[Bioperl-l] fasta format

Lincoln Stein lstein@cshl.org
Mon, 26 Aug 2002 11:09:05 -0400


Sloppy of me.  The way to parse the header using Bill's rules is:

	($id,$description) = $header =~ /^>(\S*)\s*(.*)$/;

In practice, one will need to do further parsing of the description.

This gives empty strings for both the id and description with a blank header 
line, or one that contains one or more spaces.

Lincoln

On Monday 26 August 2002 11:02 am, Lincoln Stein wrote:
> I apologize for the previous message; I didn't see Bill's response before I
> sent it.
>
> As I understand it, FASTA does makes a distinction between the ID and the
> description (Bill, please confirm).
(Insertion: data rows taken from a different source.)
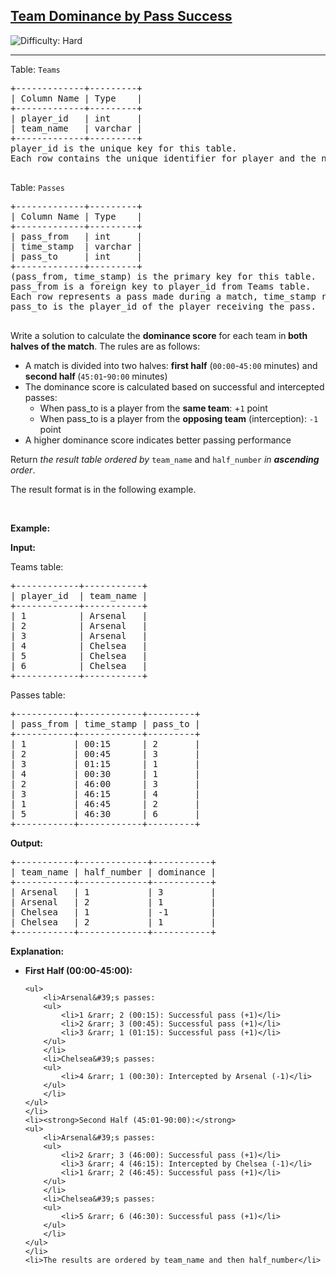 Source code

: <h2><a href="https://leetcode.com/problems/team-dominance-by-pass-success">Team Dominance by Pass Success</a></h2> <img src='https://img.shields.io/badge/Difficulty-Hard-red' alt='Difficulty: Hard' /><hr><p>Table: <code>Teams</code></p>

<pre>
+-------------+---------+
| Column Name | Type    |
+-------------+---------+
| player_id   | int     |
| team_name   | varchar | 
+-------------+---------+
player_id is the unique key for this table.
Each row contains the unique identifier for player and the name of one of the teams participating in that match.

</pre>

<p>Table: <code>Passes</code></p>

<pre>
+-------------+---------+
| Column Name | Type    |
+-------------+---------+
| pass_from   | int     |
| time_stamp  | varchar |
| pass_to     | int     |
+-------------+---------+
(pass_from, time_stamp) is the primary key for this table.
pass_from is a foreign key to player_id from Teams table.
Each row represents a pass made during a match, time_stamp represents the time in minutes (00:00-90:00) when the pass was made,
pass_to is the player_id of the player receiving the pass.

</pre>

<p>Write a solution to calculate the <strong>dominance score</strong> for each team in<strong> both halves of the match</strong>. The rules are as follows:</p>

<ul>
	<li>A match is divided into two halves: <strong>first half</strong> (<code>00:00</code>-<code><font face="monospace">45:00</font></code>&nbsp;minutes) and <strong>second half </strong>(<code>45:01</code>-<code>90:00</code> minutes)</li>
	<li>The dominance score is calculated based on successful and intercepted passes:
	<ul>
		<li>When pass_to is a player from the <strong>same team</strong>: +<code>1</code> point</li>
		<li>When pass_to is a player from the <strong>opposing team</strong> (interception): <code>-1</code> point</li>
	</ul>
	</li>
	<li>A higher dominance score indicates better passing performance</li>
</ul>

<p>Return <em>the result table ordered </em><em>by</em>&nbsp;<code>team_name</code> and&nbsp;<code>half_number</code> <em>in <strong>ascending</strong> order</em>.</p>

<p>The result format is in the following example.</p>

<p>&nbsp;</p>
<p><strong class="example">Example:</strong></p>

<div class="example-block">
<p><strong>Input:</strong></p>

<p>Teams table:</p>

<pre class="example-io">
+------------+-----------+
| player_id  | team_name |
+------------+-----------+
| 1          | Arsenal   |
| 2          | Arsenal   |
| 3          | Arsenal   |
| 4          | Chelsea   |
| 5          | Chelsea   |
| 6          | Chelsea   |
+------------+-----------+
</pre>

<p>Passes table:</p>

<pre class="example-io">
+-----------+------------+---------+
| pass_from | time_stamp | pass_to |
+-----------+------------+---------+
| 1         | 00:15      | 2       |
| 2         | 00:45      | 3       |
| 3         | 01:15      | 1       |
| 4         | 00:30      | 1       |
| 2         | 46:00      | 3       |
| 3         | 46:15      | 4       |
| 1         | 46:45      | 2       |
| 5         | 46:30      | 6       |
+-----------+------------+---------+
</pre>

<p><strong>Output:</strong></p>

<pre class="example-io">
+-----------+-------------+-----------+
| team_name | half_number | dominance |
+-----------+-------------+-----------+
| Arsenal   | 1           | 3         |
| Arsenal   | 2           | 1         |
| Chelsea   | 1           | -1        |
| Chelsea   | 2           | 1         |
+-----------+-------------+-----------+
</pre>

<p><strong>Explanation:</strong></p>

<ul>
	<li><strong>First Half (00:00-45:00):</strong>

	<ul>
		<li>Arsenal&#39;s passes:
		<ul>
			<li>1 &rarr; 2 (00:15): Successful pass (+1)</li>
			<li>2 &rarr; 3 (00:45): Successful pass (+1)</li>
			<li>3 &rarr; 1 (01:15): Successful pass (+1)</li>
		</ul>
		</li>
		<li>Chelsea&#39;s passes:
		<ul>
			<li>4 &rarr; 1 (00:30): Intercepted by Arsenal (-1)</li>
		</ul>
		</li>
	</ul>
	</li>
	<li><strong>Second Half (45:01-90:00):</strong>
	<ul>
		<li>Arsenal&#39;s passes:
		<ul>
			<li>2 &rarr; 3 (46:00): Successful pass (+1)</li>
			<li>3 &rarr; 4 (46:15): Intercepted by Chelsea (-1)</li>
			<li>1 &rarr; 2 (46:45): Successful pass (+1)</li>
		</ul>
		</li>
		<li>Chelsea&#39;s passes:
		<ul>
			<li>5 &rarr; 6 (46:30): Successful pass (+1)</li>
		</ul>
		</li>
	</ul>
	</li>
	<li>The results are ordered by team_name and then half_number</li>
</ul>
</div>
The regular expression to match the two
> is:
>
> 	/^>(\S+)\s+(.*)$/
>
> So, given that Bill has confirmed that empty IDs are valid, if there is a
> space after the ">", then what comes afterward should be interpreted as the
> description, not the ID.
>
> Lincoln
>
> On Friday 23 August 2002 05:38 pm, Wiepert, Mathieu wrote:
> > > I have seen many people use the perfectly acceptable
> > >
> > > 	>    [blanks] description 1
> > >
> > > 	asdf
> > >
> > > 	>    description2
> > >
> > > 	qwerty
> >
> > Thanks for he explanation, that sounds very reasonable, and I think is
> > what should be implemented.  If there is a space, I would not expect the
> > first word of the description to become my id.  For instance, given a
> > header like this
> >
> > >   Hi I am the header description
> >
> > asdf
> >
> > bioperl makes 'Hi' the id.  This is because
> >
> > my ($id,$fulldesc) = $top =~ /^\s*(\S+)\s*(.*)/
> >
> > parses "   Hi I am the header description" that way.  I would not expect
> > that behavior.
> >
> > If anyone can recall why this might be, let me know.  I saw some threads
> > on what to do with a blank sequence, nothing with a blank header, or a
> > header missing an id.  If people like it the way it is, I can put a
> > comment in the code to that effect.  However, I would hate not to touch
> > it just because people can't remember why it is the way it is.
> >
> > I'll mess around and execute the test scripts, see if those break with
> > any of the changes I was testing.
> >
> > -Mat
> >
> > > Bill Pearson
> > >
> > > _______________________________________________
> > > Bioperl-l mailing list
> > > Bioperl-l@bioperl.org
> > > http://bioperl.org/mailman/listinfo/bioperl-l
> >
> > _______________________________________________
> > Bioperl-l mailing list
> > Bioperl-l@bioperl.org
> > http://bioperl.org/mailman/listinfo/bioperl-l

-- 
========================================================================
Lincoln D. Stein                           Cold Spring Harbor Laboratory
lstein@cshl.org			                  Cold Spring Harbor, NY
========================================================================